Fa il pieno a scrocco e gli trovano sul camion sciabole, accetta e mazza da baseball

29 Luglio 2017

CITTÀ SANT’ANGELO. Faceva il pieno di carburante al camion, ma con la carta clonata intestata alla società Autostrade di Bari. Che se n’è accorta, e ha denunciato lo strano ammanco lievitato nel giro...

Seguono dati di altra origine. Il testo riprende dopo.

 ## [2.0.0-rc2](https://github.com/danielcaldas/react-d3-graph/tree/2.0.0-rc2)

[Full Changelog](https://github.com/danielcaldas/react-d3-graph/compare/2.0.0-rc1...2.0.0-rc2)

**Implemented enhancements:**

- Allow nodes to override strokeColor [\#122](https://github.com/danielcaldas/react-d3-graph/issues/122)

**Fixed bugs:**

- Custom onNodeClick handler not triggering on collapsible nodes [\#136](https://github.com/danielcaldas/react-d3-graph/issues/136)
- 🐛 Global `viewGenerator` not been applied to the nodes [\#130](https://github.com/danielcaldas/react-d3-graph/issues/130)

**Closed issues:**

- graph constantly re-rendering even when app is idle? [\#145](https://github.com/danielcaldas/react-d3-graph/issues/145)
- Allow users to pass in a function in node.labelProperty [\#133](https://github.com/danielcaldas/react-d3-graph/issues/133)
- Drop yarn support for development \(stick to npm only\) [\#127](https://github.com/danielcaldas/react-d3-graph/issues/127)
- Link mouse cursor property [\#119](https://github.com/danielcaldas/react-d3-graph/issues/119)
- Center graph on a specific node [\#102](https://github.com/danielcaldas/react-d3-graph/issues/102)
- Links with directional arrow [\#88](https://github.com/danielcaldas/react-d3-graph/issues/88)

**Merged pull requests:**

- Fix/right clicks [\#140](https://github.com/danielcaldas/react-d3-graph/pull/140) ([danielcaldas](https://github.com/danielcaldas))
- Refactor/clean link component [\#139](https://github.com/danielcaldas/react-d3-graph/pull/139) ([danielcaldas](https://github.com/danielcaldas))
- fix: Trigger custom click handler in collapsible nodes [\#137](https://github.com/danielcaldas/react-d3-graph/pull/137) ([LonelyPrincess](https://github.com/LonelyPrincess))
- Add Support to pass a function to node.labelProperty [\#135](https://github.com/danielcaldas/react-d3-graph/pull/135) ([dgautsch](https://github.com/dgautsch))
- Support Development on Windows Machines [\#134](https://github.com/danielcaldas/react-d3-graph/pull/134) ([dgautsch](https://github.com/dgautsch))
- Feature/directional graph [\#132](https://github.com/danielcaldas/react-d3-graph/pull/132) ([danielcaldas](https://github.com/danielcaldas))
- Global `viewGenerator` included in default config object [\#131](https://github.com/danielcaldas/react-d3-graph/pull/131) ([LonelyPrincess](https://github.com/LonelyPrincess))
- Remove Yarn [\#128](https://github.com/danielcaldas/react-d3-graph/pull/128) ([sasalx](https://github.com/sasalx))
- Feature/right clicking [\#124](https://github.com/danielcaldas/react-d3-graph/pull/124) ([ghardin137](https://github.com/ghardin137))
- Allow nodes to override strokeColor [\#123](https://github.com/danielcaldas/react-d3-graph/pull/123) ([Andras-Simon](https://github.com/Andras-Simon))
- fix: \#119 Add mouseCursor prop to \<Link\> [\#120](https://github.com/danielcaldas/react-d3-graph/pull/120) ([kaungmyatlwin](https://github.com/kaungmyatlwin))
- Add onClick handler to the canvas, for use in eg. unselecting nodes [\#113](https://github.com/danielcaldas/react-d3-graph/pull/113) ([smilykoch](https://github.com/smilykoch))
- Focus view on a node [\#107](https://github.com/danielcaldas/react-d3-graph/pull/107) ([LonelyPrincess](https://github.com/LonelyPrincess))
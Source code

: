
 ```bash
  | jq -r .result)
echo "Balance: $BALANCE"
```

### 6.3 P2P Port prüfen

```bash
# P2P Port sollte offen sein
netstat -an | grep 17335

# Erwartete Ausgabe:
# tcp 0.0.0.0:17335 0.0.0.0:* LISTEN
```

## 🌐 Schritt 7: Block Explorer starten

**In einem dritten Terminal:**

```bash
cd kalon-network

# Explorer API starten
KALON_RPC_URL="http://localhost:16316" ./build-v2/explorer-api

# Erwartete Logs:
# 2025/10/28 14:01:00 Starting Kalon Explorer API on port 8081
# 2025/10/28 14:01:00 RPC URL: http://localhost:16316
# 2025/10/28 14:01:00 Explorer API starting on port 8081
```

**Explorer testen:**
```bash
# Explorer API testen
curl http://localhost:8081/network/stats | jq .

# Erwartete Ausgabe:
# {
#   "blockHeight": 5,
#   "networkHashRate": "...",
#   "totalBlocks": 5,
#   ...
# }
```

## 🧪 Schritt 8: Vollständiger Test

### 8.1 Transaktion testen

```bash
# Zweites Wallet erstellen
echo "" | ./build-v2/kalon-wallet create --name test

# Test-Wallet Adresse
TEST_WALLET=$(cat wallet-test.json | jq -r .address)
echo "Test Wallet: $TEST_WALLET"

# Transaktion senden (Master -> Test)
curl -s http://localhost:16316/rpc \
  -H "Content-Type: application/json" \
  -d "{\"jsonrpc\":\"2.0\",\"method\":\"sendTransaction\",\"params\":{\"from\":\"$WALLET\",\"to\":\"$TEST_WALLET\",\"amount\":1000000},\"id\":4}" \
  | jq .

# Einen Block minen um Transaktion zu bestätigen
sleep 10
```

CITTÀ SANT’ANGELO. Faceva il pieno di carburante al camion, ma con la carta clonata intestata alla società Autostrade di Bari. Che se n’è accorta, e ha denunciato lo strano ammanco lievitato nel giro di due tre mesi a circa 30mila euro. Dopo accurate indagini, sono stati gli uomini della sottosezione di polizia stradale di Pescara nord, coordinati dal comandante Sabatino Pulcini, a intercettare l’autotrasportatore e a sorprenderlo in flagrante mentre faceva l’ennesimo pieno a scrocco.
È successo ieri, lungo l’autostrada 14 in territorio di Roseto. I poliziotti hanno sorpreso, bloccato e arrestato Pasquale Messere, 63 anni di Cerignola, già noto alle forze dell’ordine. Per lui, dopo avergli trovato nelle tasche le carte clonate, l’accusa è proprio di utilizzo di carte di credito clonate.
Ma la sua posizione si è aggravata quando gli stessi poliziotti sono saliti sul camion, intestato a una ditta di Foggia. A bordo, infatti, sono stati trovate, e sequestrate, due katane, spade giapponesi tipo sciabole, una mazza da baseball e un’accetta (nella foto). Materiale di cui l’uomo, secondo quanto ricostruito dagli investigatori, non ha saputo dare giustificazione. Oltre a questo, i poliziotti di Pescara nord hanno sequestrato anche il camion, per il contenuto del gasolio appena acquistato a spese della Società autostrade per circa 400 euro.